• The problem: Show all lines from the listing below that contain "those".

• Supplied records:
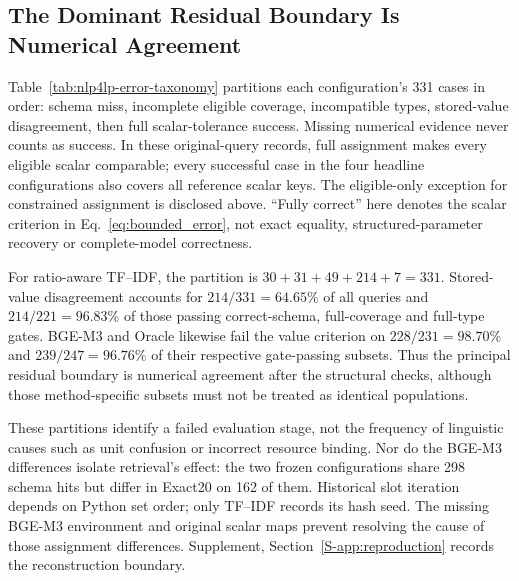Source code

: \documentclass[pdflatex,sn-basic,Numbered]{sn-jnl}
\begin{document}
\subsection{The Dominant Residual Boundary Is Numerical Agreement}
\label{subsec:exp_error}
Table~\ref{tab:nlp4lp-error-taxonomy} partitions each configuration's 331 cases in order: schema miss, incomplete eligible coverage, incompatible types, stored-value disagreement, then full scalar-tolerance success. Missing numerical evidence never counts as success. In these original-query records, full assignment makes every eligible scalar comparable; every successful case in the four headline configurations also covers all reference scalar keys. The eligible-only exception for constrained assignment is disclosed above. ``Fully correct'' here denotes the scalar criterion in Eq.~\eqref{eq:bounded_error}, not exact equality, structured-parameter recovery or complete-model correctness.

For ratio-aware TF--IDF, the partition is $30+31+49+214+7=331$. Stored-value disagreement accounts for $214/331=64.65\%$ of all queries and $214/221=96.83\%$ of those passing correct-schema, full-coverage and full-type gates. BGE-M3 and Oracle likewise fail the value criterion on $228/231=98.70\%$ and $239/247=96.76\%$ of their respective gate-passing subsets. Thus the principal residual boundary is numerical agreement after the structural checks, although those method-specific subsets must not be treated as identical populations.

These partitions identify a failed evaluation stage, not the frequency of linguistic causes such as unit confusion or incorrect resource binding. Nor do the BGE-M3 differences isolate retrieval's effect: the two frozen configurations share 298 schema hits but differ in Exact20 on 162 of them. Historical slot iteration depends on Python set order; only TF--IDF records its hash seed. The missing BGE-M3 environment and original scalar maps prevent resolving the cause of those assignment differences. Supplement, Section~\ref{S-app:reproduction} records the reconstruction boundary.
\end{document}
--
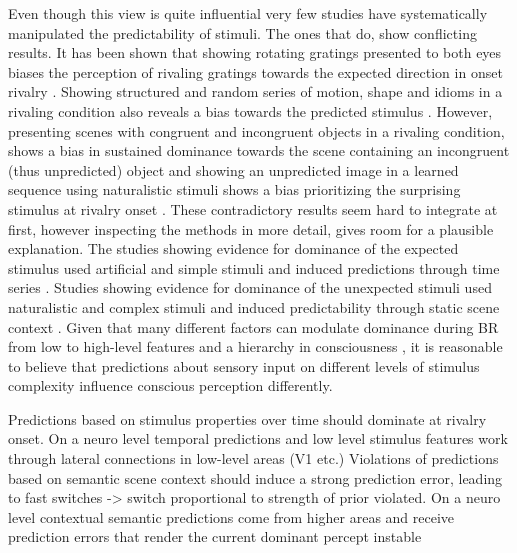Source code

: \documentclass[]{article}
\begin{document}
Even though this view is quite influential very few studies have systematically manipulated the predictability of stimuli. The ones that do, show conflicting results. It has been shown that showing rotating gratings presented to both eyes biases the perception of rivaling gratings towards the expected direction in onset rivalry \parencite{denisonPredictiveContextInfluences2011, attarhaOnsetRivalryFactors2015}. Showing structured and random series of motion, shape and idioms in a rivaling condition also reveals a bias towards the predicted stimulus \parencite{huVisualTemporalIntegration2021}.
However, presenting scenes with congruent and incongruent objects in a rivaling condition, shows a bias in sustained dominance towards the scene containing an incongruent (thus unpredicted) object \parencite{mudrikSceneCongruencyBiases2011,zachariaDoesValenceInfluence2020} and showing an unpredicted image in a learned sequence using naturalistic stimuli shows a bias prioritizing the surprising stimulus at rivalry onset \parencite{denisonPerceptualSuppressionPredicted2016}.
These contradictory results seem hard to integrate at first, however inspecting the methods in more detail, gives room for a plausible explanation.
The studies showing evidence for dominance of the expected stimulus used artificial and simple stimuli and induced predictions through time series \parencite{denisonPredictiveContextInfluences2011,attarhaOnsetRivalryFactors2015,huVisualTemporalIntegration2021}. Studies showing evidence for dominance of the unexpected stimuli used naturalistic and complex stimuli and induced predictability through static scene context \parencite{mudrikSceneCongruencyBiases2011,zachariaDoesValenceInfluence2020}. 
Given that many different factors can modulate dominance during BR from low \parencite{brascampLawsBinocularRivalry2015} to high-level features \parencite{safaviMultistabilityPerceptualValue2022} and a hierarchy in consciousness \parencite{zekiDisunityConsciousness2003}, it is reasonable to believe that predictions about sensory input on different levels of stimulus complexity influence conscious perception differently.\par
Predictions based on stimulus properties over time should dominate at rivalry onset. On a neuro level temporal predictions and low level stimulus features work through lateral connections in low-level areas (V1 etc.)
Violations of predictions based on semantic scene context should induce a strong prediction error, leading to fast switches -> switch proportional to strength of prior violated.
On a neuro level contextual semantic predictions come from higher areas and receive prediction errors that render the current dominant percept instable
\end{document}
---
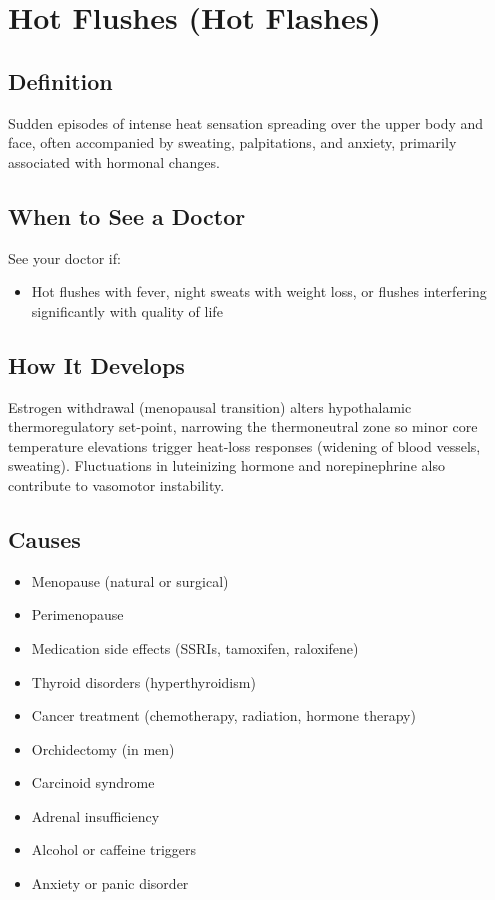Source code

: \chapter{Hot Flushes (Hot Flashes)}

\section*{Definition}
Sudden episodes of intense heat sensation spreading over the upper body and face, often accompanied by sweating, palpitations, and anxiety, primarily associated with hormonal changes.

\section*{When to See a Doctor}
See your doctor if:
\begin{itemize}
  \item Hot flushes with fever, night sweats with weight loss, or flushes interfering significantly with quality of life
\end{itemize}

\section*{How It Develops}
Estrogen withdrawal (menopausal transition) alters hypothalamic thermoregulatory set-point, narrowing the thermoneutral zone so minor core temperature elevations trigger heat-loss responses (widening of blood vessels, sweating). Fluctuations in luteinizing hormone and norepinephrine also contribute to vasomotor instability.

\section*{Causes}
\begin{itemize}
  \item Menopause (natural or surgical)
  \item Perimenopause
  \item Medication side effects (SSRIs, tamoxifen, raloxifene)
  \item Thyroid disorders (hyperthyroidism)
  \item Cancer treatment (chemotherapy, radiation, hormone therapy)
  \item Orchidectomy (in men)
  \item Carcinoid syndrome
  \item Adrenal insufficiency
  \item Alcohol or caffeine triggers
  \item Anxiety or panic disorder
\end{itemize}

• Answer to this exercise:
For ratio-aware TF--IDF, the partition is $30+31+49+214+7=331$. Stored-value disagreement accounts for $214/331=64.65\%$ of all queries and $214/221=96.83\%$ of those passing correct-schema, full-coverage and full-type gates. BGE-M3 and Oracle likewise fail the value criterion on $228/231=98.70\%$ and $239/247=96.76\%$ of their respective gate-passing subsets. Thus the principal residual boundary is numerical agreement after the structural checks, although those method-specific subsets must not be treated as identical populations.
These partitions identify a failed evaluation stage, not the frequency of linguistic causes such as unit confusion or incorrect resource binding. Nor do the BGE-M3 differences isolate retrieval's effect: the two frozen configurations share 298 schema hits but differ in Exact20 on 162 of them. Historical slot iteration depends on Python set order; only TF--IDF records its hash seed. The missing BGE-M3 environment and original scalar maps prevent resolving the cause of those assignment differences. Supplement, Section~\ref{S-app:reproduction} records the reconstruction boundary.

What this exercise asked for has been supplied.